Billy Ray Irick is currently on death row at Riverbend Maximum Security Institution in Nashville, Tenn. Photo / AP
WARNING: Graphic content
More than 30 years after Billy Ray Irick committed a crime authorities described as one of the most brutal they'd ever seen, the 59-year-old has been executed.
Irick died via lethal injection around 11am AEST in a Tennessee prison, the fifth time his execution date had been scheduled.
The 59-year-old Tennessee man was found guilty of raping and murdering Paula Dyer, a seven-year-old girl he was babysitting, in 1986 and has been on death row for 32 years.
Irick was the first inmate executed in Tennessee since 2009 and is now the 133rd person killed in the southern US state.
According to witnesses, Irick's face turned purple as the lethal chemicals ran through his body and after the curtain was drawn, so people can watch him die, he was seen gasping for air.
The U.S. Supreme Court cleared Irick for execution late yesterday after a number of attempts to stop it.
Since the 2009 execution of Cecil Johnson, Tennessee has struggled to obtain pentobarbital — a lethal drug commonly used in executions and for euthanasia patients due to its peaceful and painless nature.
Instead, Irick was the first person killed in Tennessee with the state's controversial three-drug injection that uses compounded potassium chloride as the killing agent, a drug that can cause chemical burns.

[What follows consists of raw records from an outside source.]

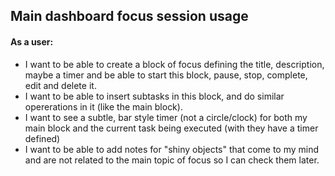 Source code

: ## Main dashboard focus session usage

#### As a user:

* I want to be able to create a block of focus defining the title, description, maybe a timer and be able to start this block, pause, stop, complete, edit and delete it.
* I want to be able to insert subtasks in this block, and do similar opererations in it (like the main block).
* I want to see a subtle, bar style timer (not a circle/clock) for both my main block and the current task being executed (with they have a timer defined)
* I want to be able to add notes for "shiny objects" that come to my mind and are not related to the main topic of focus so I can check them later. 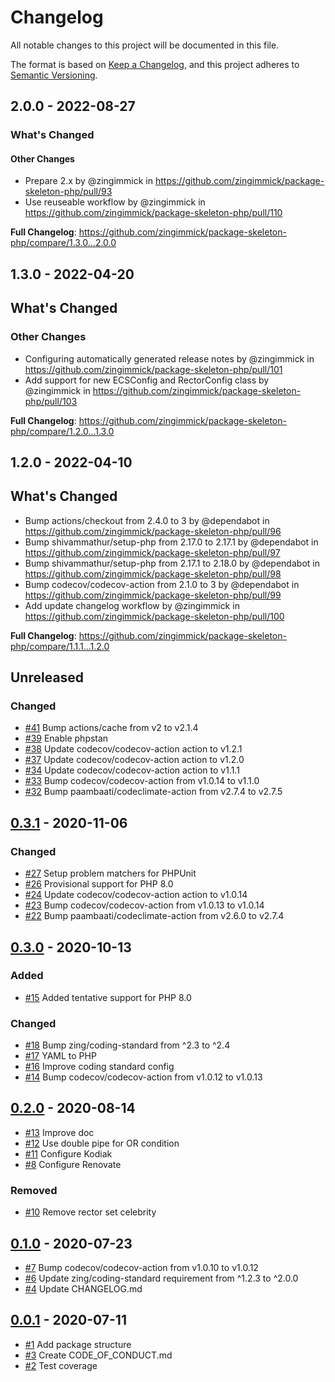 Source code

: # Changelog

All notable changes to this project will be documented in this file.

The format is based on [Keep a Changelog](https://keepachangelog.com/en/1.0.0/),
and this project adheres to [Semantic Versioning](https://semver.org/spec/v2.0.0.html).

<!-- changelog-linker -->
## 2.0.0 - 2022-08-27

<!-- Release notes generated using configuration in .github/release.yml at 2.x -->
### What's Changed

#### Other Changes

- Prepare 2.x by @zingimmick in https://github.com/zingimmick/package-skeleton-php/pull/93
- Use reuseable workflow by @zingimmick in https://github.com/zingimmick/package-skeleton-php/pull/110

**Full Changelog**: https://github.com/zingimmick/package-skeleton-php/compare/1.3.0...2.0.0

## 1.3.0 - 2022-04-20

<!-- Release notes generated using configuration in .github/release.yml at 1.x -->
## What's Changed

### Other Changes

- Configuring automatically generated release notes by @zingimmick in https://github.com/zingimmick/package-skeleton-php/pull/101
- Add support for new ECSConfig and RectorConfig class by @zingimmick in https://github.com/zingimmick/package-skeleton-php/pull/103

**Full Changelog**: https://github.com/zingimmick/package-skeleton-php/compare/1.2.0...1.3.0

## 1.2.0 - 2022-04-10

## What's Changed

- Bump actions/checkout from 2.4.0 to 3 by @dependabot in https://github.com/zingimmick/package-skeleton-php/pull/96
- Bump shivammathur/setup-php from 2.17.0 to 2.17.1 by @dependabot in https://github.com/zingimmick/package-skeleton-php/pull/97
- Bump shivammathur/setup-php from 2.17.1 to 2.18.0 by @dependabot in https://github.com/zingimmick/package-skeleton-php/pull/98
- Bump codecov/codecov-action from 2.1.0 to 3 by @dependabot in https://github.com/zingimmick/package-skeleton-php/pull/99
- Add update changelog workflow by @zingimmick in https://github.com/zingimmick/package-skeleton-php/pull/100

**Full Changelog**: https://github.com/zingimmick/package-skeleton-php/compare/1.1.1...1.2.0

## Unreleased

### Changed

- [#41](https://github.com/zingimmick/package-skeleton-php/pull/41) Bump actions/cache from v2 to v2.1.4
- [#39](https://github.com/zingimmick/package-skeleton-php/pull/39) Enable phpstan
- [#38](https://github.com/zingimmick/package-skeleton-php/pull/38) Update codecov/codecov-action action to v1.2.1
- [#37](https://github.com/zingimmick/package-skeleton-php/pull/37) Update codecov/codecov-action action to v1.2.0
- [#34](https://github.com/zingimmick/package-skeleton-php/pull/34) Update codecov/codecov-action action to v1.1.1
- [#33](https://github.com/zingimmick/package-skeleton-php/pull/33) Bump codecov/codecov-action from v1.0.14 to v1.1.0
- [#32](https://github.com/zingimmick/package-skeleton-php/pull/32) Bump paambaati/codeclimate-action from v2.7.4 to v2.7.5

## [0.3.1](https://github.com/zingimmick/package-skeleton-php/compare/0.3.0...0.3.1) - 2020-11-06

### Changed

- [#27](https://github.com/zingimmick/package-skeleton-php/pull/27) Setup problem matchers for PHPUnit
- [#26](https://github.com/zingimmick/package-skeleton-php/pull/26) Provisional support for PHP 8.0
- [#24](https://github.com/zingimmick/package-skeleton-php/pull/24) Update codecov/codecov-action action to v1.0.14
- [#23](https://github.com/zingimmick/package-skeleton-php/pull/23) Bump codecov/codecov-action from v1.0.13 to v1.0.14
- [#22](https://github.com/zingimmick/package-skeleton-php/pull/22) Bump paambaati/codeclimate-action from v2.6.0 to v2.7.4

## [0.3.0](https://github.com/zingimmick/package-skeleton-php/compare/0.2.0...0.3.0) - 2020-10-13

### Added

- [#15](https://github.com/zingimmick/package-skeleton-php/pull/15) Added tentative support for PHP 8.0

### Changed

- [#18](https://github.com/zingimmick/package-skeleton-php/pull/18) Bump zing/coding-standard from ^2.3 to ^2.4
- [#17](https://github.com/zingimmick/package-skeleton-php/pull/17) YAML to PHP
- [#16](https://github.com/zingimmick/package-skeleton-php/pull/16) Improve coding standard config
- [#14](https://github.com/zingimmick/package-skeleton-php/pull/14) Bump codecov/codecov-action from v1.0.12 to v1.0.13

## [0.2.0](https://github.com/zingimmick/package-skeleton-php/compare/0.1.0...0.2.0) - 2020-08-14

- [#13](https://github.com/zingimmick/package-skeleton-php/pull/13) Improve doc
- [#12](https://github.com/zingimmick/package-skeleton-php/pull/12) Use double pipe for OR condition
- [#11](https://github.com/zingimmick/package-skeleton-php/pull/11) Configure Kodiak
- [#8](https://github.com/zingimmick/package-skeleton-php/pull/8) Configure Renovate

### Removed

- [#10](https://github.com/zingimmick/package-skeleton-php/pull/10) Remove rector set celebrity

## [0.1.0](https://github.com/zingimmick/package-skeleton-php/compare/0.0.1...0.1.0) - 2020-07-23

- [#7](https://github.com/zingimmick/package-skeleton-php/pull/7) Bump codecov/codecov-action from v1.0.10 to v1.0.12
- [#6](https://github.com/zingimmick/package-skeleton-php/pull/6) Update zing/coding-standard requirement from ^1.2.3 to ^2.0.0
- [#4](https://github.com/zingimmick/package-skeleton-php/pull/4) Update CHANGELOG.md

## [0.0.1](https://github.com/zingimmick/package-skeleton-php/releases/tag/0.0.1) - 2020-07-11

- [#1](https://github.com/zingimmick/package-skeleton-php/pull/1) Add package structure
- [#3](https://github.com/zingimmick/package-skeleton-php/pull/3) Create CODE_OF_CONDUCT.md
- [#2](https://github.com/zingimmick/package-skeleton-php/pull/2) Test coverage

A compounded midazolam is supposed to render a death row inmate unable to feel pain but questions have been raised over the effectiveness of midazolam as a sedative.
"Although the Midazolam may temporarily render Irick unconscious, the onset of pain and suffocation will rouse him. And it may do so just as the paralysis sets in, too late for him to alert bystanders that his execution has gone horribly (if predictably) wrong," Justice Sonia Sotomayor wrote.
"In refusing to grant Irick a stay, the Court today turns a blind eye to a proven likelihood that the State of Tennessee is on the verge of inflicting several minutes of torturous pain on an inmate in its custody."
THE WEEK BEFORE THE EXECUTION
Despite Irick's harrowing crimes, a number of mental health groups asked the court to cancel or delay his execution.
A week before Irick's death, a letter was sent by the leaders of the National Alliance on Mental Illness calling on the court to instead give Irick life without parole.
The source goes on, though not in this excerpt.